Below is a listing. Write out exactly its lines between the one holding "- _Requirements: 2.1, 2.2, 2.3_" and the one holding "- [-]* 8.3 Write", inclusive.

Start of Data records

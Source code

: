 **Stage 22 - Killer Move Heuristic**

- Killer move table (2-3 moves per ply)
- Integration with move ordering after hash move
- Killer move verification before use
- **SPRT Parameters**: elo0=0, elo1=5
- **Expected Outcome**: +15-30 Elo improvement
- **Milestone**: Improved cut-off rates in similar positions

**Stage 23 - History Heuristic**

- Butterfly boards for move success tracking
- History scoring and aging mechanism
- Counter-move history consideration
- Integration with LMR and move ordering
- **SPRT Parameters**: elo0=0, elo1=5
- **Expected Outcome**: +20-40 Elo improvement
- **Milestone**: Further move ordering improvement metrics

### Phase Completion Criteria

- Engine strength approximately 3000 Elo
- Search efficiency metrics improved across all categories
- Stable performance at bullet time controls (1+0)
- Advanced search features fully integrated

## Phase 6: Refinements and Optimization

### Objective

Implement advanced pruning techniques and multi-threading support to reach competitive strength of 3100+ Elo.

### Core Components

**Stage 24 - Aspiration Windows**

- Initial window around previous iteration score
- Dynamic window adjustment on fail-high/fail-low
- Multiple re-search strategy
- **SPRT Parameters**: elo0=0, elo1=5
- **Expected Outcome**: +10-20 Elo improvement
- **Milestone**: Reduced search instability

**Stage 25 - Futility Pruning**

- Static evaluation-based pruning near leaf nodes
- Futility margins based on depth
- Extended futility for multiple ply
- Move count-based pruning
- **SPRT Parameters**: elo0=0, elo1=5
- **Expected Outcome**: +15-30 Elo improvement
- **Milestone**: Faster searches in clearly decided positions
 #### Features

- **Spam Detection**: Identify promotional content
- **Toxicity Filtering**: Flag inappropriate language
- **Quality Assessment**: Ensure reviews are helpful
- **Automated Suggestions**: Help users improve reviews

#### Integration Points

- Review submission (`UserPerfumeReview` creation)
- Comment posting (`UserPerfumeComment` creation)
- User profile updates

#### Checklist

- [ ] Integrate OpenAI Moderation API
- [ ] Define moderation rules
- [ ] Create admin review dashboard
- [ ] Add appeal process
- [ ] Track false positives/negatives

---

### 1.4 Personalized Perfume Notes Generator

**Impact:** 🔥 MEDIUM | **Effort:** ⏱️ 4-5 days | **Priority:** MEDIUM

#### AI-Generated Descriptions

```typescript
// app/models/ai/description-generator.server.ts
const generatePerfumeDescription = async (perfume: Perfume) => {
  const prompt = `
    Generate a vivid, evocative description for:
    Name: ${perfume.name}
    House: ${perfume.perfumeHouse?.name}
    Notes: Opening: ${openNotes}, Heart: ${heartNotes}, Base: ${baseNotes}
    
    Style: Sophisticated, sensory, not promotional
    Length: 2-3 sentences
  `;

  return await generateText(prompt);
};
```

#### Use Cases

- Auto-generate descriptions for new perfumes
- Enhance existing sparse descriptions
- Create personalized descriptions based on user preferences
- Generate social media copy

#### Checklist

End of Data records
Start of Data records

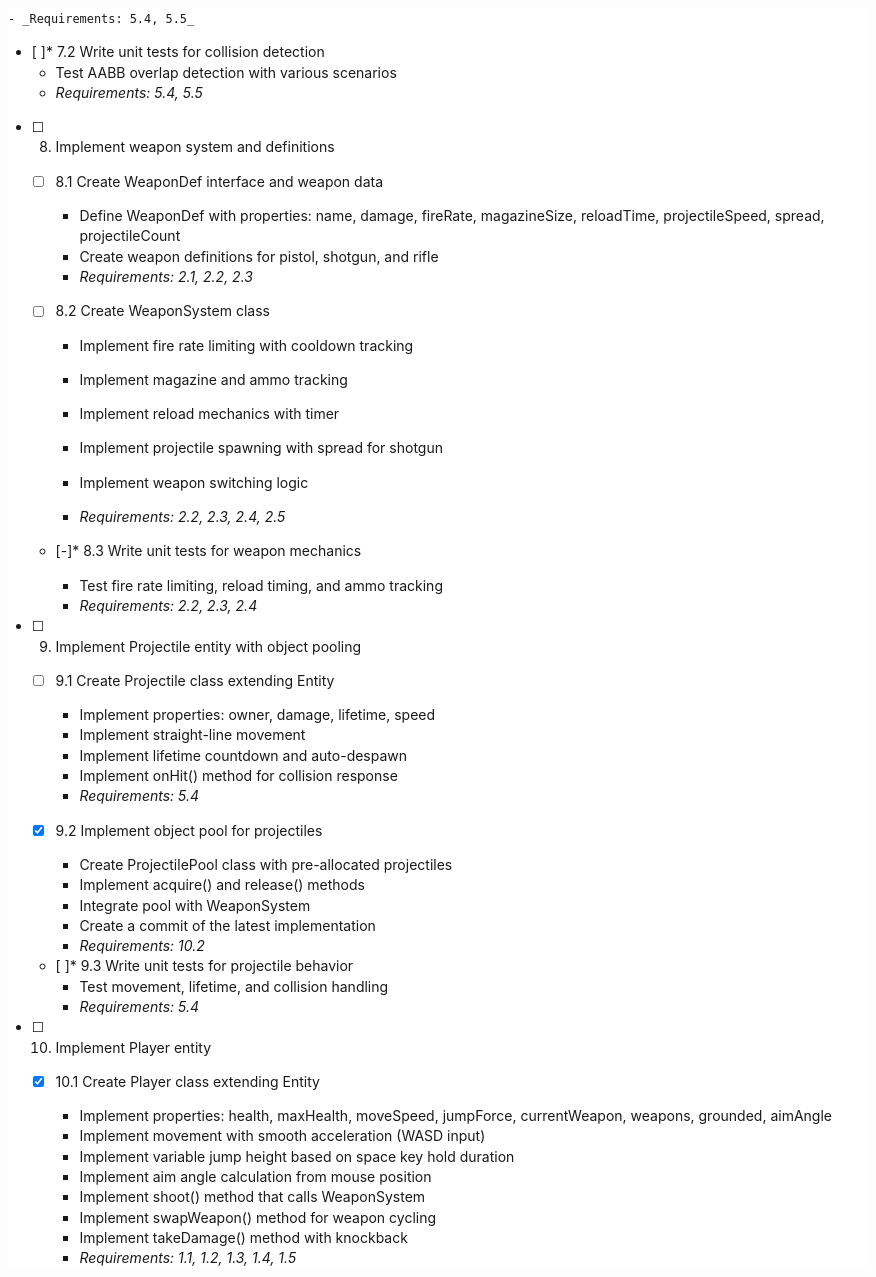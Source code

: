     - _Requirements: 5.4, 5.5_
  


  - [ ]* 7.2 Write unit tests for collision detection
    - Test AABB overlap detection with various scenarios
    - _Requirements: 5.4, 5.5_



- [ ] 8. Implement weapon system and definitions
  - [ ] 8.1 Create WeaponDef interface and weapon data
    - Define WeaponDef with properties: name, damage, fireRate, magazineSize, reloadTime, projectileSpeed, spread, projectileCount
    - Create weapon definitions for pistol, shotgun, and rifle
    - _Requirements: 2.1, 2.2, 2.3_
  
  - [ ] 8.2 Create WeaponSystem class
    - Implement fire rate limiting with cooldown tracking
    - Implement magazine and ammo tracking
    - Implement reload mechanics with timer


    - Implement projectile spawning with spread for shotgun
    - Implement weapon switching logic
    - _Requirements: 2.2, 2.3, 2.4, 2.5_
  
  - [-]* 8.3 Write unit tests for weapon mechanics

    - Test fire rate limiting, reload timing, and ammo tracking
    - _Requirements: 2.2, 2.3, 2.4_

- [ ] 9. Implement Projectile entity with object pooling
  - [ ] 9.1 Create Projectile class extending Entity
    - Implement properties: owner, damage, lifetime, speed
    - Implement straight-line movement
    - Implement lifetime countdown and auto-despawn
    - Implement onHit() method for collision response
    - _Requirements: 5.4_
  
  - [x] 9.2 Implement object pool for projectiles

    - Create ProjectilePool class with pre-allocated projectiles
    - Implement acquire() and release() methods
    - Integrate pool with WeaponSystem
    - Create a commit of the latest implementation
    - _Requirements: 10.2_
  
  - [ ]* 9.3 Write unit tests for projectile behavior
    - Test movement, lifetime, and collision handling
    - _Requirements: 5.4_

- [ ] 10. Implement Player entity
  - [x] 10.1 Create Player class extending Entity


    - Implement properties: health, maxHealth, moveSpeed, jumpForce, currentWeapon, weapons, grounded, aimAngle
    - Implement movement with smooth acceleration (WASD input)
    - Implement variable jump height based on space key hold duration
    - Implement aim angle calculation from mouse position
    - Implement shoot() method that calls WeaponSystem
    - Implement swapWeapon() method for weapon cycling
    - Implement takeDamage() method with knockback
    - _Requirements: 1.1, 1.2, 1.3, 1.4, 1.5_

End of Data records

◆ Response area ◆
    - _Requirements: 2.1, 2.2, 2.3_
  
  - [ ] 8.2 Create WeaponSystem class
    - Implement fire rate limiting with cooldown tracking
    - Implement magazine and ammo tracking
    - Implement reload mechanics with timer


    - Implement projectile spawning with spread for shotgun
    - Implement weapon switching logic
    - _Requirements: 2.2, 2.3, 2.4, 2.5_
  
  - [-]* 8.3 Write unit tests for weapon mechanics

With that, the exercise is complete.